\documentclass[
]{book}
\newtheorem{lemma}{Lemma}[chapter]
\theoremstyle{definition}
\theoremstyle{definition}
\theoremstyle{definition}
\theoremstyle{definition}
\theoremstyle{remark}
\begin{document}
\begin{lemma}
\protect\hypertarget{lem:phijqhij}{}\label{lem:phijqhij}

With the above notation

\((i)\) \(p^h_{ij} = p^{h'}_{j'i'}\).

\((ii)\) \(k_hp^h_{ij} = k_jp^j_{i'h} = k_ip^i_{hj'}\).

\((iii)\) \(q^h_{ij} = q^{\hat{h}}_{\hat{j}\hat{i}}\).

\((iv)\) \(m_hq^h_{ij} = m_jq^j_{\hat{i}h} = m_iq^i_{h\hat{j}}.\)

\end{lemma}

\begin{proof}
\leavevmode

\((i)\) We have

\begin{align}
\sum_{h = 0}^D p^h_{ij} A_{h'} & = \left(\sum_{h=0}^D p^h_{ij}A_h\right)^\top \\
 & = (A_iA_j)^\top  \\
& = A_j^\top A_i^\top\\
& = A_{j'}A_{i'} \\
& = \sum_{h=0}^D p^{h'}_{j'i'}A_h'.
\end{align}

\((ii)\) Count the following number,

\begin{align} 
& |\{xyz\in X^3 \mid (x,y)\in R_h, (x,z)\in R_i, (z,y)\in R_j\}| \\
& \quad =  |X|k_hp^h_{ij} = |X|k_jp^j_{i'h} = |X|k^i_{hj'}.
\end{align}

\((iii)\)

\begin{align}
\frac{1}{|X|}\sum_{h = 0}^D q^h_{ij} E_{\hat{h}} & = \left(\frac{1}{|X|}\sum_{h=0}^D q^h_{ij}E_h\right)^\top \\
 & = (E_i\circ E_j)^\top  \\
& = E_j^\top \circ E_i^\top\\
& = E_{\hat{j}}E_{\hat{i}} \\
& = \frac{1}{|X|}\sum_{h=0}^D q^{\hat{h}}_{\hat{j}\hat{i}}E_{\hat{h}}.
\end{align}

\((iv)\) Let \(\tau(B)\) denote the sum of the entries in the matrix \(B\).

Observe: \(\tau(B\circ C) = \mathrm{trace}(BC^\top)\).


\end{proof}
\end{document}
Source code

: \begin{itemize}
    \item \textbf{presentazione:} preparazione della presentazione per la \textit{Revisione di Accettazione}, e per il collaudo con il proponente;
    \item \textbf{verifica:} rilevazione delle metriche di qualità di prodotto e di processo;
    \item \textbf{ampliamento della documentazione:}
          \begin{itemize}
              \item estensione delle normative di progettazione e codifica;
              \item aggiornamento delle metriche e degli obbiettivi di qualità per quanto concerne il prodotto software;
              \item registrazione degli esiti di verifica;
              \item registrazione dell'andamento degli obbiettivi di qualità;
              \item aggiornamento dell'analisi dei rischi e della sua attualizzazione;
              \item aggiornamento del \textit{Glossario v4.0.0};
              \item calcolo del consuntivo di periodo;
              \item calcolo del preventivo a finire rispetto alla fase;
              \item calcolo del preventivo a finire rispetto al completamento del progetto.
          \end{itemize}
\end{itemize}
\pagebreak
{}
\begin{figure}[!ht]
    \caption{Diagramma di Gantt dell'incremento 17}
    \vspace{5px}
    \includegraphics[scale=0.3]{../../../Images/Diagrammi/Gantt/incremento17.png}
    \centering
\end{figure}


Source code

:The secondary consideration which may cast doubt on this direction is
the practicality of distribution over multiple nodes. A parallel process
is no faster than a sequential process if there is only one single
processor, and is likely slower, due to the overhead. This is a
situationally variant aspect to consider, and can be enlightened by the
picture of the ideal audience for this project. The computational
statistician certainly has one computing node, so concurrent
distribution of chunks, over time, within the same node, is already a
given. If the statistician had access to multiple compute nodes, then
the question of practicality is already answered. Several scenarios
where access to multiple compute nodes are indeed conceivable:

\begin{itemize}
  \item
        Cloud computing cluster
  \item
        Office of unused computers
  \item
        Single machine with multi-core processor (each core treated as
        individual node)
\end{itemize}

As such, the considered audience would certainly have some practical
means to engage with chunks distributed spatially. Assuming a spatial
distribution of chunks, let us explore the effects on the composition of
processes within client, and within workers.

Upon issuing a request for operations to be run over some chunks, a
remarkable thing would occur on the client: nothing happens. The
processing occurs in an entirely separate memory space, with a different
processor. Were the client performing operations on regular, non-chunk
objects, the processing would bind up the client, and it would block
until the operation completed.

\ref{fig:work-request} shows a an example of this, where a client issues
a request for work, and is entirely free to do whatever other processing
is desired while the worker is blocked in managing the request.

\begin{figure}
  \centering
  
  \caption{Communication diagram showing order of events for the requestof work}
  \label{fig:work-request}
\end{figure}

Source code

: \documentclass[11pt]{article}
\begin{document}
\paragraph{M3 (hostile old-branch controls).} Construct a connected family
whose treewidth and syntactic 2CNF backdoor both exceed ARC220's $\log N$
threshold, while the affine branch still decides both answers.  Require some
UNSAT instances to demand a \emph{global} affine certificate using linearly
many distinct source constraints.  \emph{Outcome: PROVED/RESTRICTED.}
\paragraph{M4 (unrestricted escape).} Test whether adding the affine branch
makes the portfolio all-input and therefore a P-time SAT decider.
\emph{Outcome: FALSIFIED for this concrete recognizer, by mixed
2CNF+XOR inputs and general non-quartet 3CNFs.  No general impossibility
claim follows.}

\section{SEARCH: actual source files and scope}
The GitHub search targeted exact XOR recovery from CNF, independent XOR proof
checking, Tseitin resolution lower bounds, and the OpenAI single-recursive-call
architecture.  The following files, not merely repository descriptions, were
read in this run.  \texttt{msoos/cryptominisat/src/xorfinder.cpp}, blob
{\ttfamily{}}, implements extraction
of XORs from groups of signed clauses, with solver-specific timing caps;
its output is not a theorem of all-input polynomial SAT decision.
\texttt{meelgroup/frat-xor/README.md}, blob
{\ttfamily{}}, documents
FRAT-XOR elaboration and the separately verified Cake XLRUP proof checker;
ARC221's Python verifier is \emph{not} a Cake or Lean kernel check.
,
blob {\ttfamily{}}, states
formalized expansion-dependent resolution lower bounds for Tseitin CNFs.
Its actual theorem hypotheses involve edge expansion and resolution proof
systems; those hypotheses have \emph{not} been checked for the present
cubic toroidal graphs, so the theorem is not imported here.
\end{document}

• • • •

■ GOAL OF THE EXERCISE ■
All lines above from the one with "Upon issuing a" to the one with "a client issues", inclusive, should be copied exactly, and no other lines.

■ SOLUTION TO THE PROBLEM ■
Upon issuing a request for operations to be run over some chunks, a
remarkable thing would occur on the client: nothing happens. The
processing occurs in an entirely separate memory space, with a different
processor. Were the client performing operations on regular, non-chunk
objects, the processing would bind up the client, and it would block
until the operation completed.

\ref{fig:work-request} shows a an example of this, where a client issues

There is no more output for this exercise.